## PROBLEM TO WORK ON
Here is a listing. Reproduce it exactly.

----

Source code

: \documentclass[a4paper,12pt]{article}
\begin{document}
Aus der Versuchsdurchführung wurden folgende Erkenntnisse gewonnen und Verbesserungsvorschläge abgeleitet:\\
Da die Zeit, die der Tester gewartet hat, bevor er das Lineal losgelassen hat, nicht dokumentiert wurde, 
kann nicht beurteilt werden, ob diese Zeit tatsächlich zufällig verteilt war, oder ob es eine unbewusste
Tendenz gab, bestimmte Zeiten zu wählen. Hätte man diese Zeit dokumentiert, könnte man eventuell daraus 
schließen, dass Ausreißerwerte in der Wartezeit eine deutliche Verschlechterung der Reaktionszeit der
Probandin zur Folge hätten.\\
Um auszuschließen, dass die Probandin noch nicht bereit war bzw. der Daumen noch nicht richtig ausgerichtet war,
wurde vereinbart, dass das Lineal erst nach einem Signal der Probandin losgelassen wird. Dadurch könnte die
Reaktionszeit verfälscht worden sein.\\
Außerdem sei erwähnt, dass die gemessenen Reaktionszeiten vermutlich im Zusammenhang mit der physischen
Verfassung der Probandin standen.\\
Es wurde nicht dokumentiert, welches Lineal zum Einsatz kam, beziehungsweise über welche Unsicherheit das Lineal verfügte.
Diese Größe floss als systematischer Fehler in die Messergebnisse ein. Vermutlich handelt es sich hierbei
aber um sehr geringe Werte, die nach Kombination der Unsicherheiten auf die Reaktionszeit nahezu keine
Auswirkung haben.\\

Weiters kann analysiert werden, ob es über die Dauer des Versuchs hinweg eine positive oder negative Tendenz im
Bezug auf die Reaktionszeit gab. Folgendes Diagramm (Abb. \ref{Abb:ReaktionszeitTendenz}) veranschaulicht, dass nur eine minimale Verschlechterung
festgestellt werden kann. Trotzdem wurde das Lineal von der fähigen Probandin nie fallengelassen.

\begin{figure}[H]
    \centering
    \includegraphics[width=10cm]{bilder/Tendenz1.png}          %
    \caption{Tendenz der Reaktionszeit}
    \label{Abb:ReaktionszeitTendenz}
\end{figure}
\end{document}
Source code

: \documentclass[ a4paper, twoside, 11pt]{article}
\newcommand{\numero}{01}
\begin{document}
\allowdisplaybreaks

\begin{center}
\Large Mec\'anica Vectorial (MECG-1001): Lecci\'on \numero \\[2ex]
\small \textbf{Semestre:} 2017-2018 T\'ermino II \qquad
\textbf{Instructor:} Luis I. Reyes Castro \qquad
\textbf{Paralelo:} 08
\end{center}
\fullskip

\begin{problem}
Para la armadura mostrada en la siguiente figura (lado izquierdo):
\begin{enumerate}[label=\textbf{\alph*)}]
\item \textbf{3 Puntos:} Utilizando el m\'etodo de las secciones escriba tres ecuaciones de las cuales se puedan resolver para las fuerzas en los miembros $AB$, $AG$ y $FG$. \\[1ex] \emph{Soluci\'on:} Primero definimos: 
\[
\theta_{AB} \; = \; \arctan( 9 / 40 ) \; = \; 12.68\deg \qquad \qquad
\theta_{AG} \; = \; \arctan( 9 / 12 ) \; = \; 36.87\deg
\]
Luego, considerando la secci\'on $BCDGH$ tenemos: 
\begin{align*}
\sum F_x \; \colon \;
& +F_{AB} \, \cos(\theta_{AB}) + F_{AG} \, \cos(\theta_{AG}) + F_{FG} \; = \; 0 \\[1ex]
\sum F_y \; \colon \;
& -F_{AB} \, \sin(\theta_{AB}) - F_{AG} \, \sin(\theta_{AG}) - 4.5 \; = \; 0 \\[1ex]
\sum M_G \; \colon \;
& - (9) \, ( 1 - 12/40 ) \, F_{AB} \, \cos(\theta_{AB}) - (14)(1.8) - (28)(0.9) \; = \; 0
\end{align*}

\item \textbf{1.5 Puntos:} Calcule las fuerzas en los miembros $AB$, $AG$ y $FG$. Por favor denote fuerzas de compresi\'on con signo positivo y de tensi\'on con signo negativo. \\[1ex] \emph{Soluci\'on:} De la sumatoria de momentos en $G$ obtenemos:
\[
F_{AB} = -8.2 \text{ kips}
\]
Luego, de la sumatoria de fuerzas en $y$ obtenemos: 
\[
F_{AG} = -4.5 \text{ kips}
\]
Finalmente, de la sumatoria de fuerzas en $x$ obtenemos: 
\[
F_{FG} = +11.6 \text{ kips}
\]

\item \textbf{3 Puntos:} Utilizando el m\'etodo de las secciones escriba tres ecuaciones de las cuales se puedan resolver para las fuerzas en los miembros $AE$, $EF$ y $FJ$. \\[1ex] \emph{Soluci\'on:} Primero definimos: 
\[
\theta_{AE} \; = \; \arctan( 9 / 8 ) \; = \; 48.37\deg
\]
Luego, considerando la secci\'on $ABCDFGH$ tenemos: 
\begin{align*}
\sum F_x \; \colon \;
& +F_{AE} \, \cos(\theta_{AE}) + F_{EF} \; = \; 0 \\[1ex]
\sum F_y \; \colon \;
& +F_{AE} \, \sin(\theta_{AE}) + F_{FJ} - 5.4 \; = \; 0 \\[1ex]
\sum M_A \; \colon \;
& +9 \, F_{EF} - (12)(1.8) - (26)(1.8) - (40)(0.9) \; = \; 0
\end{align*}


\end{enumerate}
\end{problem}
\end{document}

----

## OUTPUT FOR THIS EXERCISE
Source code

: \documentclass[a4paper,12pt]{article}
\begin{document}
Aus der Versuchsdurchführung wurden folgende Erkenntnisse gewonnen und Verbesserungsvorschläge abgeleitet:\\
Da die Zeit, die der Tester gewartet hat, bevor er das Lineal losgelassen hat, nicht dokumentiert wurde, 
kann nicht beurteilt werden, ob diese Zeit tatsächlich zufällig verteilt war, oder ob es eine unbewusste
Tendenz gab, bestimmte Zeiten zu wählen. Hätte man diese Zeit dokumentiert, könnte man eventuell daraus 
schließen, dass Ausreißerwerte in der Wartezeit eine deutliche Verschlechterung der Reaktionszeit der
Probandin zur Folge hätten.\\
Um auszuschließen, dass die Probandin noch nicht bereit war bzw. der Daumen noch nicht richtig ausgerichtet war,
wurde vereinbart, dass das Lineal erst nach einem Signal der Probandin losgelassen wird. Dadurch könnte die
Reaktionszeit verfälscht worden sein.\\
Außerdem sei erwähnt, dass die gemessenen Reaktionszeiten vermutlich im Zusammenhang mit der physischen
Verfassung der Probandin standen.\\
Es wurde nicht dokumentiert, welches Lineal zum Einsatz kam, beziehungsweise über welche Unsicherheit das Lineal verfügte.
Diese Größe floss als systematischer Fehler in die Messergebnisse ein. Vermutlich handelt es sich hierbei
aber um sehr geringe Werte, die nach Kombination der Unsicherheiten auf die Reaktionszeit nahezu keine
Auswirkung haben.\\

Weiters kann analysiert werden, ob es über die Dauer des Versuchs hinweg eine positive oder negative Tendenz im
Bezug auf die Reaktionszeit gab. Folgendes Diagramm (Abb. \ref{Abb:ReaktionszeitTendenz}) veranschaulicht, dass nur eine minimale Verschlechterung
festgestellt werden kann. Trotzdem wurde das Lineal von der fähigen Probandin nie fallengelassen.

\begin{figure}[H]
    \centering
    \includegraphics[width=10cm]{bilder/Tendenz1.png}          %
    \caption{Tendenz der Reaktionszeit}
    \label{Abb:ReaktionszeitTendenz}
\end{figure}
\end{document}
Source code

: \documentclass[ a4paper, twoside, 11pt]{article}
\newcommand{\numero}{01}
\begin{document}
\allowdisplaybreaks

\begin{center}
\Large Mec\'anica Vectorial (MECG-1001): Lecci\'on \numero \\[2ex]
\small \textbf{Semestre:} 2017-2018 T\'ermino II \qquad
\textbf{Instructor:} Luis I. Reyes Castro \qquad
\textbf{Paralelo:} 08
\end{center}
\fullskip

\begin{problem}
Para la armadura mostrada en la siguiente figura (lado izquierdo):
\begin{enumerate}[label=\textbf{\alph*)}]
\item \textbf{3 Puntos:} Utilizando el m\'etodo de las secciones escriba tres ecuaciones de las cuales se puedan resolver para las fuerzas en los miembros $AB$, $AG$ y $FG$. \\[1ex] \emph{Soluci\'on:} Primero definimos: 
\[
\theta_{AB} \; = \; \arctan( 9 / 40 ) \; = \; 12.68\deg \qquad \qquad
\theta_{AG} \; = \; \arctan( 9 / 12 ) \; = \; 36.87\deg
\]
Luego, considerando la secci\'on $BCDGH$ tenemos: 
\begin{align*}
\sum F_x \; \colon \;
& +F_{AB} \, \cos(\theta_{AB}) + F_{AG} \, \cos(\theta_{AG}) + F_{FG} \; = \; 0 \\[1ex]
\sum F_y \; \colon \;
& -F_{AB} \, \sin(\theta_{AB}) - F_{AG} \, \sin(\theta_{AG}) - 4.5 \; = \; 0 \\[1ex]
\sum M_G \; \colon \;
& - (9) \, ( 1 - 12/40 ) \, F_{AB} \, \cos(\theta_{AB}) - (14)(1.8) - (28)(0.9) \; = \; 0
\end{align*}

\item \textbf{1.5 Puntos:} Calcule las fuerzas en los miembros $AB$, $AG$ y $FG$. Por favor denote fuerzas de compresi\'on con signo positivo y de tensi\'on con signo negativo. \\[1ex] \emph{Soluci\'on:} De la sumatoria de momentos en $G$ obtenemos:
\[
F_{AB} = -8.2 \text{ kips}
\]
Luego, de la sumatoria de fuerzas en $y$ obtenemos: 
\[
F_{AG} = -4.5 \text{ kips}
\]
Finalmente, de la sumatoria de fuerzas en $x$ obtenemos: 
\[
F_{FG} = +11.6 \text{ kips}
\]

\item \textbf{3 Puntos:} Utilizando el m\'etodo de las secciones escriba tres ecuaciones de las cuales se puedan resolver para las fuerzas en los miembros $AE$, $EF$ y $FJ$. \\[1ex] \emph{Soluci\'on:} Primero definimos: 
\[
\theta_{AE} \; = \; \arctan( 9 / 8 ) \; = \; 48.37\deg
\]
Luego, considerando la secci\'on $ABCDFGH$ tenemos: 
\begin{align*}
\sum F_x \; \colon \;
& +F_{AE} \, \cos(\theta_{AE}) + F_{EF} \; = \; 0 \\[1ex]
\sum F_y \; \colon \;
& +F_{AE} \, \sin(\theta_{AE}) + F_{FJ} - 5.4 \; = \; 0 \\[1ex]
\sum M_A \; \colon \;
& +9 \, F_{EF} - (12)(1.8) - (26)(1.8) - (40)(0.9) \; = \; 0
\end{align*}


\end{enumerate}
\end{problem}
\end{document}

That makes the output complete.